BERKELEY, Calif., April 16 (UPI) — Too much stress can make you sick, too little stress can make you bored, but U.S. researchers say the right amount tunes the brain.

Daniela Kaufer, associate professor of integrative biology at the University of California, Berkeley, and post-doctoral fellow Elizabeth Kirby uncovered exactly how acute stress — short-lived, not chronic — primes the brain for improved performance.

In studies on rats, the researchers found significant, but brief stressful events caused stem cells in the brain to proliferate into new nerve cells, when mature two weeks later, improved the rats’ mental performance.

Neural stem cells are a sort of generic or progenitor brain cell that depending on chemical triggers can mature into neurons, astrocytes — star-shaped glial cells in the brain and spinal cord — or other cells in the brain.

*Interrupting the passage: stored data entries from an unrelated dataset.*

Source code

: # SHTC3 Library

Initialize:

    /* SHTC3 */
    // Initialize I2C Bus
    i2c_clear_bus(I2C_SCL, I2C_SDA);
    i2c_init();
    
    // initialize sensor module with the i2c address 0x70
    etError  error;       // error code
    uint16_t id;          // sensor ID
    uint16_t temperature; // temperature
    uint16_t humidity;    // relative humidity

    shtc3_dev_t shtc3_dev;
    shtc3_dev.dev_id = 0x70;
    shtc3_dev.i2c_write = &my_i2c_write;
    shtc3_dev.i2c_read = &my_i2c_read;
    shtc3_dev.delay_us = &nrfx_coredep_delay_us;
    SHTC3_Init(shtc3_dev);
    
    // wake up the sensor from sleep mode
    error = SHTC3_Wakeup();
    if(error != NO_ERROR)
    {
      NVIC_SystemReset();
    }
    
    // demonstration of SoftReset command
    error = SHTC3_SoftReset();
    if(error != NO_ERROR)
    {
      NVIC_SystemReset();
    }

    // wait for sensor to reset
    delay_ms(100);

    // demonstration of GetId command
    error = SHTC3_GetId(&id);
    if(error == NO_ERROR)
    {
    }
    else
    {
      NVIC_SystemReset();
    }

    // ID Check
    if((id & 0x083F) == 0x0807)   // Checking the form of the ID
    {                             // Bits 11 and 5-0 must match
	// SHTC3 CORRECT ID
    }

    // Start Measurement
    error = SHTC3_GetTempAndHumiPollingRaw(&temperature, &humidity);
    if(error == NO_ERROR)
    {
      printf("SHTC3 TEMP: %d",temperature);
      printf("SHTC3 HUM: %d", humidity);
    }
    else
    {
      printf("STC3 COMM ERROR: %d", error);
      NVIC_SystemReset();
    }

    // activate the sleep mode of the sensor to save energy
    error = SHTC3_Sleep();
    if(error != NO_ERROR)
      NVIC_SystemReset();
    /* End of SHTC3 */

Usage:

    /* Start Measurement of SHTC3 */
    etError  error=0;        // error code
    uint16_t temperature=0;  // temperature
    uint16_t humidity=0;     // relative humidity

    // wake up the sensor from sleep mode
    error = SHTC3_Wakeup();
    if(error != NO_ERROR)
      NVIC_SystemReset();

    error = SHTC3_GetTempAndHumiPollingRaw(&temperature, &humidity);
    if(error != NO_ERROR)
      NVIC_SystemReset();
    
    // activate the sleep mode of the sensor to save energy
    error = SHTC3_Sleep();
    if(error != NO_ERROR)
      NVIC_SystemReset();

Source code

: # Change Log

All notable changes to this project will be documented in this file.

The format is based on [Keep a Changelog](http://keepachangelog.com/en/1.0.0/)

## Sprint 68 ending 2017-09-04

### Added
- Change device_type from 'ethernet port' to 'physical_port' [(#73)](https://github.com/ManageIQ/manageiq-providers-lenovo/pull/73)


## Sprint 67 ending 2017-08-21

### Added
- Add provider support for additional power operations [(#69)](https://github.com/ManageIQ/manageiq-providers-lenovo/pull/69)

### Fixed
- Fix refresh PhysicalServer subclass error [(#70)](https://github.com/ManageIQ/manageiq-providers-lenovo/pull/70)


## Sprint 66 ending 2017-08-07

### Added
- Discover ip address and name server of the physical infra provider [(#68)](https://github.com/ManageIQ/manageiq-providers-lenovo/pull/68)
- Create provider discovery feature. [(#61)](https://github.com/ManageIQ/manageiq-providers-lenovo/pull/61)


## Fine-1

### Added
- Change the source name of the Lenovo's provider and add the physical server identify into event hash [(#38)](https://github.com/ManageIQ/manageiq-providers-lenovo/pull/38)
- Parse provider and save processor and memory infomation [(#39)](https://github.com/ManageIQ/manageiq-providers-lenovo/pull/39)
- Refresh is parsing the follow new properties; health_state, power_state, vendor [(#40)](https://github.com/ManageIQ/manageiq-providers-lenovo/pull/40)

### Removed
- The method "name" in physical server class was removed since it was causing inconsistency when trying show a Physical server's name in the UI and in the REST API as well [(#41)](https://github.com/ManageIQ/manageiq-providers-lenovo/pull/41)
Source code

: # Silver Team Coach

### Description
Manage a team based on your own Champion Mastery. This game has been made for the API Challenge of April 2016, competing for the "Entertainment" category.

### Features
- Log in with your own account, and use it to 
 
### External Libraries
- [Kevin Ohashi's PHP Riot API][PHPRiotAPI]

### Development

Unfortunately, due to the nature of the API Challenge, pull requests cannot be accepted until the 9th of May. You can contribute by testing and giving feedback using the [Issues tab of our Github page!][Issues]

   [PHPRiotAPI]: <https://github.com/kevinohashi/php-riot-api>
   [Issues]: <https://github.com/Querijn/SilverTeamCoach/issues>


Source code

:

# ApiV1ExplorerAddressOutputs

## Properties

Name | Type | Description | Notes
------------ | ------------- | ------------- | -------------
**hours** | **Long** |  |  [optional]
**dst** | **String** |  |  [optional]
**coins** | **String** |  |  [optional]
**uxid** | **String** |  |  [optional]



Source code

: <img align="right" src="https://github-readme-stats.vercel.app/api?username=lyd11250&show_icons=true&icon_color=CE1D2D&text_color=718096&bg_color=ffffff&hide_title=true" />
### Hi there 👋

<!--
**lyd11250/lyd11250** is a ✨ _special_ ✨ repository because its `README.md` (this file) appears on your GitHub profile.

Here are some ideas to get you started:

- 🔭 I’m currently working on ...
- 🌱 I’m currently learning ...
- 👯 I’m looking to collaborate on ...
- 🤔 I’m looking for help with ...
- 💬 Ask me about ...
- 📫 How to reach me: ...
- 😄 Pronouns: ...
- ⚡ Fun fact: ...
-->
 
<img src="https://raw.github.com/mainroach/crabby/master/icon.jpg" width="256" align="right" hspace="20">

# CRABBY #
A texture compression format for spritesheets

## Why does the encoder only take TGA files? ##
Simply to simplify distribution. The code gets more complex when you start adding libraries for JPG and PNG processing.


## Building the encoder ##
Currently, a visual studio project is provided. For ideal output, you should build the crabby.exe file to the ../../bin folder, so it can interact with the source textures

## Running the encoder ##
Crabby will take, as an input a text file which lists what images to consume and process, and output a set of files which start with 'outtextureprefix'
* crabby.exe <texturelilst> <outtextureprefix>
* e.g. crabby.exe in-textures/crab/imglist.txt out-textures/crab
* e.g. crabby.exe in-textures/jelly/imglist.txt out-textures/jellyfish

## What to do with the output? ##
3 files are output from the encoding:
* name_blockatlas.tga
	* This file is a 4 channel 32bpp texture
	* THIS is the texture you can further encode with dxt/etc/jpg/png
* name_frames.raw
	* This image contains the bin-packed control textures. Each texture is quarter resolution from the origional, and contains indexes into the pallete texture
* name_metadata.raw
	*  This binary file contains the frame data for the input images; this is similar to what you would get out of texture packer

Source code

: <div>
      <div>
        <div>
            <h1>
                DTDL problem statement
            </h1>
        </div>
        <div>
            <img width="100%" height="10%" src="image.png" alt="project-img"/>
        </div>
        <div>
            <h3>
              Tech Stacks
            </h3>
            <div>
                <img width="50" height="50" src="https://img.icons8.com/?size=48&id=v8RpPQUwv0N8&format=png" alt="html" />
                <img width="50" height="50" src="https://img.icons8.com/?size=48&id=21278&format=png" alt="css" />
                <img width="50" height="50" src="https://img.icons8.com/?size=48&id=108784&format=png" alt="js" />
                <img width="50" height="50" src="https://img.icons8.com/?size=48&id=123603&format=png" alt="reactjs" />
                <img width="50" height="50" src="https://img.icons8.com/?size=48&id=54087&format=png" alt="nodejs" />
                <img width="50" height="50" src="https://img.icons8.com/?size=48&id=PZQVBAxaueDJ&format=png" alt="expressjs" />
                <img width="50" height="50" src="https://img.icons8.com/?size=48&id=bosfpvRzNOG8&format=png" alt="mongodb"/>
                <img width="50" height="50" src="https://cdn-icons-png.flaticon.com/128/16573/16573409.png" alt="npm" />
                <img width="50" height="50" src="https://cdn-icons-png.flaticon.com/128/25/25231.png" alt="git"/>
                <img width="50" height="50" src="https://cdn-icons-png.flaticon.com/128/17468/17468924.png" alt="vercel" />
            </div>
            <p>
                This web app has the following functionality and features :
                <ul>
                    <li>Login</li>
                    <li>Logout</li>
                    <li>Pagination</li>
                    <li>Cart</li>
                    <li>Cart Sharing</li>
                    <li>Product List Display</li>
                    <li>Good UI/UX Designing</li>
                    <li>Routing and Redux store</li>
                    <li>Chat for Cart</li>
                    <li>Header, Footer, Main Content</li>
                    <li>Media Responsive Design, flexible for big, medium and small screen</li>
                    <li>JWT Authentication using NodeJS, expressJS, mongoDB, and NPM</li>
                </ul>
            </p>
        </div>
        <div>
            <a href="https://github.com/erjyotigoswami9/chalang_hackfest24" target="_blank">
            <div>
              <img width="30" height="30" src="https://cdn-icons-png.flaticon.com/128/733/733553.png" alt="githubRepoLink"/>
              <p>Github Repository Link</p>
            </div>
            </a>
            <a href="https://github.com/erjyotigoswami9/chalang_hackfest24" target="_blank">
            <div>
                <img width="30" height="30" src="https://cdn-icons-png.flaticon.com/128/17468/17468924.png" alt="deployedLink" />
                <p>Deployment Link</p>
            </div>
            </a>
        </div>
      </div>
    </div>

Kirby subjected rats to an acute but short-lived stress — immobilization in their cages for a few hours. This led to the stress hormone corticosterone levels to become as high as those from chronic stress, but for only a few hours. The stress doubled the proliferation of new brain cells in the hippocampus, a part of the brain.

Two weeks later the stressed rats performed better on a memory test, but not two days after the event. The researchers used special cell labeling techniques to establish that the new nerve cells triggered by the acute stress were the same ones involved in learning new tasks two weeks later, the study said.

The findings were published in the online journal eLife.